Unfortunately, another one of my favorite things in life is food. I have a love/hate relationship with delicious food. I love to eat sweets – especially chocolate – but sweets do NOT love my body. Or, maybe they love it too much, because they tend to stick around a lot longer than I would like, and in all the wrong places. On the other hand, I also love a lot of really healthy foods. One of my favorite things to do is to come up with recipes incorporating my favorite vegetables. Whether its healthy food or junk food, I love good food!

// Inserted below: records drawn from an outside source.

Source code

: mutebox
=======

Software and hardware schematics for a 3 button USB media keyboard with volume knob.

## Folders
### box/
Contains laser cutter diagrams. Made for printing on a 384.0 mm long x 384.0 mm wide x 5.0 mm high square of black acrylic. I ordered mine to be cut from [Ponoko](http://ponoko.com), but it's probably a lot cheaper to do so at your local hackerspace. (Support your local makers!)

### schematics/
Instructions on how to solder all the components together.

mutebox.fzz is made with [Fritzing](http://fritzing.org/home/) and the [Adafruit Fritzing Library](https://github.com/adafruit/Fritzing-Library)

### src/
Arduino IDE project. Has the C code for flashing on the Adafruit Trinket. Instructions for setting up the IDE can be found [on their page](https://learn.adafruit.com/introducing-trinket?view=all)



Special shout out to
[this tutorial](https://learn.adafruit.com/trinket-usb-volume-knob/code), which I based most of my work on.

Another thing that I would say I am passionate about is music. I love to sing. I always have. Music has been a huge part of my life for as long as I can remember. For a time, I had to take a break from being involved in any kind of singing group due to family responsibilities. I am so excited, because I just joined the worship team at my church, and I am now able to sing with this group often. Knowing that my kids all love music and have been blessed with musical talent makes me super happy too. There’s not much in this world that can give me chills faster than hearing my kids harmonizing together. Music is ever present in our house.

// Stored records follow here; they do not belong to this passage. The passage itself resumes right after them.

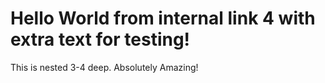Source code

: # Hello World from internal link 4 with extra text for testing!

This is nested 3-4 deep. Absolutely Amazing!
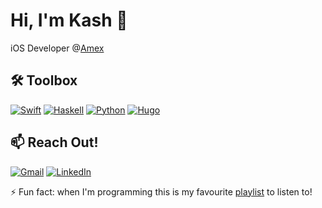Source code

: # Hi, I'm Kash 👋
iOS Developer @[Amex](https://www.americanexpress.com/en-gb/)

## 🛠 Toolbox 
[![Swift](https://img.shields.io/badge/-Swift-FA7343?logo=swift&logoColor=white&style=for-the-badge)](https://developer.apple.com/swift/)
[![Haskell](https://img.shields.io/badge/-haskell-5D4F85?logo=haskell&logoColor=white&style=for-the-badge)](https://www.haskell.org/)
[![Python](https://img.shields.io/badge/-python-3776AB?logo=python&logoColor=white&style=for-the-badge)](https://www.python.org)
[![Hugo](https://img.shields.io/badge/-hugo-FF4088?logo=hugo&logoColor=white&style=for-the-badge)](https://gohugo.io/)

## 📫 Reach Out!
[![Gmail](https://img.shields.io/badge/-gmail-EA4335?logo=gmail&logoColor=white&style=for-the-badge)](mailto:av6angar@gmail.com)
[![LinkedIn](https://img.shields.io/badge/-linkedin-0A66C2?logo=linkedin&logoColor=white&style=for-the-badge)](https://www.linkedin.com/in/avbangar)

⚡️ Fun fact: when I'm programming this is my favourite [playlist](https://open.spotify.com/playlist/7h1MwRW3y7I0ju5LTi9sCF?si=f8dfc0d1ba934428) to listen to!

There is one other aspect of my life that I absolutely must talk about when it comes to things in my life that I love. My relationship with God would be first and foremost in the order of importance. My quiet time every morning, time spent in prayer, praising God through music, being taught truths from our pastor in church and being in fellowship with other believers all play a huge part in making me who I am today.

So out of all of these things, if I were to pick one that consumes me constantly and fills my thoughts more often than not, which one would it be? I wish that I could say without missing a beat that it was my relationship with God. That is truly the desire of my heart, that God would consume all of my thoughts, my actions, my words and all that I am. If I am being completely honest, though, I struggle with letting some of these other areas crowd Him out.

There are times when being a wife and mama to my crew feels like the most important thing that I could ever have in my life. I mean, what could be more important than having a life with the man I love while raising and schooling ten beautiful children? Or how about hanging out with my friends and making amazing memories with all of our kids while encouraging each other? Sometimes, I allow selfish desires to creep in, and I find myself lost in a bowl of delicious ice cream while binge watching my favorite shows.

I don’t believe for even a second that any of these things are more important than God. I could rationalize and tell you that all of these things are gifts from God and that I am simply enjoying His gifts to me, but that wouldn’t get to the heart of my problem. I believe that, like a lot of Christians, I tend to see my relationship with God in a distorted way. I see it as me trying to keep Him in the center of my life and allowing all other aspects of my life to revolve around Him. Since the Bible says that Christ in me is the hope of glory, that’s not a bad thing, but when I think of my relationship to him in this way, it could also look like me trying to keep God in a box. The box represents my life, and that, to me, seems like I’m trying to control the relationship between me and God. With myself in control, its way too easy to allow God to be bumped out of the center by all these other areas vying for my attention.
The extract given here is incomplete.